Consider an example of using the
i
command:
$ echo "Another test" | sed 'i\First test '
Command i
Now take a look at the
a
command:
$ echo "Another test" | sed 'a\First test '
Command a
As you can see, these commands add text before or after the data from the stream. What if you need to add a line somewhere in the middle?
Here we will be helped by the indication of the number of the reference line in the stream, or pattern. Note that addressing strings as a range does not work here. Call the
i
command, specifying the line number before which you need to insert a new line:
$ sed '2i\This is the inserted line.' myfile
The i command with the reference line number
Do the same with the
a
command:
$ sed '2a\This is the appended line.' myfile
Command a with reference line number
Notice the difference between the
i
and
a
commands. The first inserts a new line to the specified, the second - after.
Replacing strings
The
c
command allows you to change the contents of a whole line of text in a data stream. When calling it, you need to specify the line number, instead of which new data should be added to the stream:
$ sed '3c\This is a modified line.' myfile
Replacing the entire string
If you use a template in the form of a plain text or a regular expression, all the lines matching the pattern will be replaced:
$ sed '/This is/c This is a changed line of text.' myfile
Replacing strings by pattern
Character replacement
The
y
command works with individual characters, replacing them in accordance with the data passed to it when it is called:
$ sed 'y/123/567/' myfile
Character replacement
Using this command, you need to take into account that it applies to the entire text flow, you cannot limit it to specific occurrences of characters.
Display line numbers
If you call sed using the
=
command, the utility displays line numbers in the data stream:
$ sed '=' myfile
Display line numbers
The stream editor output line numbers in front of their contents.
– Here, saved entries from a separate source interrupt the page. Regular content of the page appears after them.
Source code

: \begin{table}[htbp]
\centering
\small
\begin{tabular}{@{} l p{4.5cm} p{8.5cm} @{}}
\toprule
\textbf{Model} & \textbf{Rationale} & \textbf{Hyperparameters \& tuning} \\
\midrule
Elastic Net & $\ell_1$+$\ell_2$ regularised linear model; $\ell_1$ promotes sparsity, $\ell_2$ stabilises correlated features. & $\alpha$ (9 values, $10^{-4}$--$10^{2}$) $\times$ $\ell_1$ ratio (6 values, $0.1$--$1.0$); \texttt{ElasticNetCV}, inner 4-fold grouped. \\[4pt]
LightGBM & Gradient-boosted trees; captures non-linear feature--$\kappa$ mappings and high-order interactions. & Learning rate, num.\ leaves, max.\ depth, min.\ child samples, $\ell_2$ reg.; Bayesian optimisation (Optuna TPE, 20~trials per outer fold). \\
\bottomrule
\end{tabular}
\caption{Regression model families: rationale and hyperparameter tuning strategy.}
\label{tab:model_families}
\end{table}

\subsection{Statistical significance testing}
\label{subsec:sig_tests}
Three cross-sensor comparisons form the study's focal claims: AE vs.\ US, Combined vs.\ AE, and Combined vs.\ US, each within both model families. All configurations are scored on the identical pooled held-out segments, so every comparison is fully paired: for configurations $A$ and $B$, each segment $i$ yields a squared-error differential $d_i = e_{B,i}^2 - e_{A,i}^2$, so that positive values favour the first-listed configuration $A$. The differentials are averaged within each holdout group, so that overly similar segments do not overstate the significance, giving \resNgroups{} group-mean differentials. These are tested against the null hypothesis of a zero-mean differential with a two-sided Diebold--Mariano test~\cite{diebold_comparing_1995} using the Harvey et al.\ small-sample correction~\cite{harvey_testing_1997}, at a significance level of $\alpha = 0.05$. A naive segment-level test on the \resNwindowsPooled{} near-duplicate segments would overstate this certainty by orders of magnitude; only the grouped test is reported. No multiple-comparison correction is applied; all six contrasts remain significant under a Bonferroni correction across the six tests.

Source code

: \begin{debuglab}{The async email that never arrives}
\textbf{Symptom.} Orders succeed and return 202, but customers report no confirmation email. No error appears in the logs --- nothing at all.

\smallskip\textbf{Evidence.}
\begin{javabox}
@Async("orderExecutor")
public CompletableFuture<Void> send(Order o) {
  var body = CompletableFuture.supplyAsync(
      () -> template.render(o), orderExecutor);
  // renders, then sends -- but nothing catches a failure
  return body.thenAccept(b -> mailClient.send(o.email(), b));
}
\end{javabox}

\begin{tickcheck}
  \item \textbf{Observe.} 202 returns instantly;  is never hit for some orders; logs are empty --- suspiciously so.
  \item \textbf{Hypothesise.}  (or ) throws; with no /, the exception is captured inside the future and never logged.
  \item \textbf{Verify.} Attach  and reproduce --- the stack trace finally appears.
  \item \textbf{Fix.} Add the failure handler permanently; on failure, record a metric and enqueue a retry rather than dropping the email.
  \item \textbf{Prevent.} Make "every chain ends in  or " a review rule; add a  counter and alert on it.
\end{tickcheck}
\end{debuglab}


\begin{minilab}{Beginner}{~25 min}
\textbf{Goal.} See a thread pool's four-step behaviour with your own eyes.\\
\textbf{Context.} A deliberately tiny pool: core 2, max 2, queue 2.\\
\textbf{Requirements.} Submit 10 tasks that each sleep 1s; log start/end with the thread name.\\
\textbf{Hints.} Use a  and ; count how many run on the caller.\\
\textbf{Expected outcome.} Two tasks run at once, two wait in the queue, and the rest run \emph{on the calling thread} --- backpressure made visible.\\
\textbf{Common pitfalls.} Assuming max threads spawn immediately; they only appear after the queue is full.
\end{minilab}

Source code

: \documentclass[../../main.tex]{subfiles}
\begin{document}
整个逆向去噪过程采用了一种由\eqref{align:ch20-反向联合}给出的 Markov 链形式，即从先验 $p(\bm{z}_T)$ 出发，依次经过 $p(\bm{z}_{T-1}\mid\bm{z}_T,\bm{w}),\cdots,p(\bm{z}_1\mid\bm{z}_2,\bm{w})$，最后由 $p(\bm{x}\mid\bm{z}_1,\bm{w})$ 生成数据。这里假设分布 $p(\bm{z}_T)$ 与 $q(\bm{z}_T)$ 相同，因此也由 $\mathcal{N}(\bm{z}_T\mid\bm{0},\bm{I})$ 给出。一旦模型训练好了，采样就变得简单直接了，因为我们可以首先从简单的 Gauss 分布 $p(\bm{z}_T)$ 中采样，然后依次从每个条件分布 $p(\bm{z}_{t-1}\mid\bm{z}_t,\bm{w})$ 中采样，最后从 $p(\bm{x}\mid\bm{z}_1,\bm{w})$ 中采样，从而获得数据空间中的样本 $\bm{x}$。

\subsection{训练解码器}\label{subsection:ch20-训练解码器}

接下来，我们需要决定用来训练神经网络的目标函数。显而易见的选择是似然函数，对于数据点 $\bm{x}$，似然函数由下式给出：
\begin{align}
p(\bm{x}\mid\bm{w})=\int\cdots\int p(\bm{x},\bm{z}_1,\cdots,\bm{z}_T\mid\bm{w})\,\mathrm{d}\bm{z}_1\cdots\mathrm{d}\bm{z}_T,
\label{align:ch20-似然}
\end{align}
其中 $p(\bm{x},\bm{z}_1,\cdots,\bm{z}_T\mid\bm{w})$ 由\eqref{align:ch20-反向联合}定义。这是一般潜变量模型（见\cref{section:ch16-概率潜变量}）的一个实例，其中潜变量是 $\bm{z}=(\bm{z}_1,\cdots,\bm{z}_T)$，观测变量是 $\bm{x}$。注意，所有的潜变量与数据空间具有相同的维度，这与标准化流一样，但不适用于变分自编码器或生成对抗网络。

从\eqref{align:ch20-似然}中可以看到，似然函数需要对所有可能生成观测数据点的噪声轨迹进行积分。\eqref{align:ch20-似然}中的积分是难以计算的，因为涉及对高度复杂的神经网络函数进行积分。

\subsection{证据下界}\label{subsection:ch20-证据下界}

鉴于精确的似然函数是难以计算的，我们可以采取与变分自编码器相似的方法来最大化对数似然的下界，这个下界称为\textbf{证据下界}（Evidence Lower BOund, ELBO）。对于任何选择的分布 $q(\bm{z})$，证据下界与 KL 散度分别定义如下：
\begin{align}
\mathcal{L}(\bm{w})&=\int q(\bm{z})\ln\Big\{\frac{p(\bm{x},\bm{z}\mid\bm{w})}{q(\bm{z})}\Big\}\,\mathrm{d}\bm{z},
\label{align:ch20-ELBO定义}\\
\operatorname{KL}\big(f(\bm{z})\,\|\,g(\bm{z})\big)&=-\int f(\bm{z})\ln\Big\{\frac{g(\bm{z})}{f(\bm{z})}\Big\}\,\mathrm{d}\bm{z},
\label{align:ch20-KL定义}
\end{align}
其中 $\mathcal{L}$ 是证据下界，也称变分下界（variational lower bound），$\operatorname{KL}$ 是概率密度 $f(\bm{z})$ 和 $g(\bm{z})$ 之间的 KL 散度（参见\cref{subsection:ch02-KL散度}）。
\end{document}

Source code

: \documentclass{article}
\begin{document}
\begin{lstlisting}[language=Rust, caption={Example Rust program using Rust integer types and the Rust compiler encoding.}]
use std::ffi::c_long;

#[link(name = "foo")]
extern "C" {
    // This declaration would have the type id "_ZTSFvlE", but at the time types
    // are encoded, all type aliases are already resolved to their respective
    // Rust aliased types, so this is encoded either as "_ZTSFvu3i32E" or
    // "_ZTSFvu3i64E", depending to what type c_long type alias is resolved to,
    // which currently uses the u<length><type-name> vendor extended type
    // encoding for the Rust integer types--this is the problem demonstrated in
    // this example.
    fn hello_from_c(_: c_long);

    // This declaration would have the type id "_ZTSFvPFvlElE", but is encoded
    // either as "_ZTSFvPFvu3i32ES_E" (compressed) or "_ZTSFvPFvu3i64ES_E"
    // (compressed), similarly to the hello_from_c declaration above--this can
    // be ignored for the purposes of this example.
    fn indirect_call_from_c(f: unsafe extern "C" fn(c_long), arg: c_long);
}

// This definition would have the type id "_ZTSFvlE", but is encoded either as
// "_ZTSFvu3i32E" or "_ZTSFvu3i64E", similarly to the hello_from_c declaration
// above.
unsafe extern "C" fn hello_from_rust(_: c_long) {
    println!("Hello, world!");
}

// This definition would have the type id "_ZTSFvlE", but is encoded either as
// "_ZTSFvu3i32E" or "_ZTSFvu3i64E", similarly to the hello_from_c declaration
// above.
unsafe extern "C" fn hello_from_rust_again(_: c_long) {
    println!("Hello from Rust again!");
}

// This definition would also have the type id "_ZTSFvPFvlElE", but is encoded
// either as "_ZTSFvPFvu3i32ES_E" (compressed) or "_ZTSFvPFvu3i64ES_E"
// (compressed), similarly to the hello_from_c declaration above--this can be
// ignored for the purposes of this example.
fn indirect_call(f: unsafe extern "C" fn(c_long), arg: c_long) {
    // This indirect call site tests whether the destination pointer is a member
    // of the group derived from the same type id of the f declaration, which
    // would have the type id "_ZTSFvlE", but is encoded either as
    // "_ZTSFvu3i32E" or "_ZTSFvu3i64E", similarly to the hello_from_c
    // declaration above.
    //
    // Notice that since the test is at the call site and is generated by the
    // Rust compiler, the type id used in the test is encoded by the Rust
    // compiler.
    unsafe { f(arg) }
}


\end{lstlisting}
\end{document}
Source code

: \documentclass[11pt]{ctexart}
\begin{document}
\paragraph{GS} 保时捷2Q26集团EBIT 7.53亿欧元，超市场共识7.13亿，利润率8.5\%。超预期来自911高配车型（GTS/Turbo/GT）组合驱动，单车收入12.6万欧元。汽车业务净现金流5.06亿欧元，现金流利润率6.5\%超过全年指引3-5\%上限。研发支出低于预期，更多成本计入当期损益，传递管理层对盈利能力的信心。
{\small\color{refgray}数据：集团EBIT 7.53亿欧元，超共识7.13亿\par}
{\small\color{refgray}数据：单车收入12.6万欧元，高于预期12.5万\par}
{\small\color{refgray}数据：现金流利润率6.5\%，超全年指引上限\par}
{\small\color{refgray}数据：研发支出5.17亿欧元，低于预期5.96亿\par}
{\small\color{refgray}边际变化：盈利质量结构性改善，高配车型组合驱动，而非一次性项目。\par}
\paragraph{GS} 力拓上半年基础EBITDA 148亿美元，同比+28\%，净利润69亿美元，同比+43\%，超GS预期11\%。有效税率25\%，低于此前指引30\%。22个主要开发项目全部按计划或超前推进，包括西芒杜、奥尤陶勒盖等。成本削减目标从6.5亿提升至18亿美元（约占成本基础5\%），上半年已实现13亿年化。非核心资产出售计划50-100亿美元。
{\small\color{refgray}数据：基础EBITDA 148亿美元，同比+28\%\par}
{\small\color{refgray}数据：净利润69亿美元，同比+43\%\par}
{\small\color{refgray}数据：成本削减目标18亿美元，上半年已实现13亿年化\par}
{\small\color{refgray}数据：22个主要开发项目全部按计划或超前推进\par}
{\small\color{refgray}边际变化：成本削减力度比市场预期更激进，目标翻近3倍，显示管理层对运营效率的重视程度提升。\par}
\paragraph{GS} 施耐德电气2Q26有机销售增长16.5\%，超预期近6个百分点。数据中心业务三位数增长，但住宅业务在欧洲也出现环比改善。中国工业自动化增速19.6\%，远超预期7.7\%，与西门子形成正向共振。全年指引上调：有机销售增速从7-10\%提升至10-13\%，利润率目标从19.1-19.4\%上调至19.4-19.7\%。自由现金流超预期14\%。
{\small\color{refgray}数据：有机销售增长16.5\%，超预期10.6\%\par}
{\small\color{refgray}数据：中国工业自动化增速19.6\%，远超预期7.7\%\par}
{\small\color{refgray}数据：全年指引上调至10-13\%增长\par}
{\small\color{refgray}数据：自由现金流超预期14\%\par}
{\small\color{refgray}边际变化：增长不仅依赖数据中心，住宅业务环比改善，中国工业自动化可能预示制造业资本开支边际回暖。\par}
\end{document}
If you pass a pattern to this command and use the sed
-n
key, only line numbers matching the pattern will be output:
$ sed -n '/test/=' myfile
Display line numbers matching the pattern
Reading data to insert from file
Above, we looked at techniques for inserting data into a stream, indicating what needs to be inserted, right when you call sed. As a data source, you can use the file. To do this, use the
r
command, which allows you to insert data from the specified file into the stream. When you call it, you can specify the line number after which you want to insert the contents of the file, or a template.
Consider an example:
$ sed '3r newfile' myfile
Insert file into stream
Here the contents of the file
newfile
were inserted after the third line of the file
myfile
.
Here's what happens if you apply a pattern when invoking the
r
command:
$ sed '/test/r newfile' myfile
Using a template when calling the r command
The contents of the file will be inserted after each line corresponding to the pattern.
Example
Imagine such a task. There is a file in which there is a certain sequence of characters, in itself meaningless, which must be replaced with data taken from another file. Namely, let it be the file
newfile
, in which the sequence of characters
DATA
plays the role of a
newfile
. Data that needs to be substituted for
DATA
is stored in the
data
file.
This task can be solved by using the
r
and
d
commands of the stream sed editor:
$ Sed '/DATA>/ { r newfile d}' myfile
Replacing the placeholder with real data
As you can see, instead of the placeholder,
DATA
sed added two lines from the
data
file to the output stream.
Results
Today we covered the basics of working with the sed streaming editor. In fact, sed is a huge topic. Its study can be compared with the study of a new programming language, but, having understood the basics, you can master sed at any level you need. As a result, your ability to process texts with its help will be limited only by your imagination.
That's all for today. Next time, let's talk about the awk data processing language.
Dear readers! Do you use sed in your daily work? If so, please share your experience.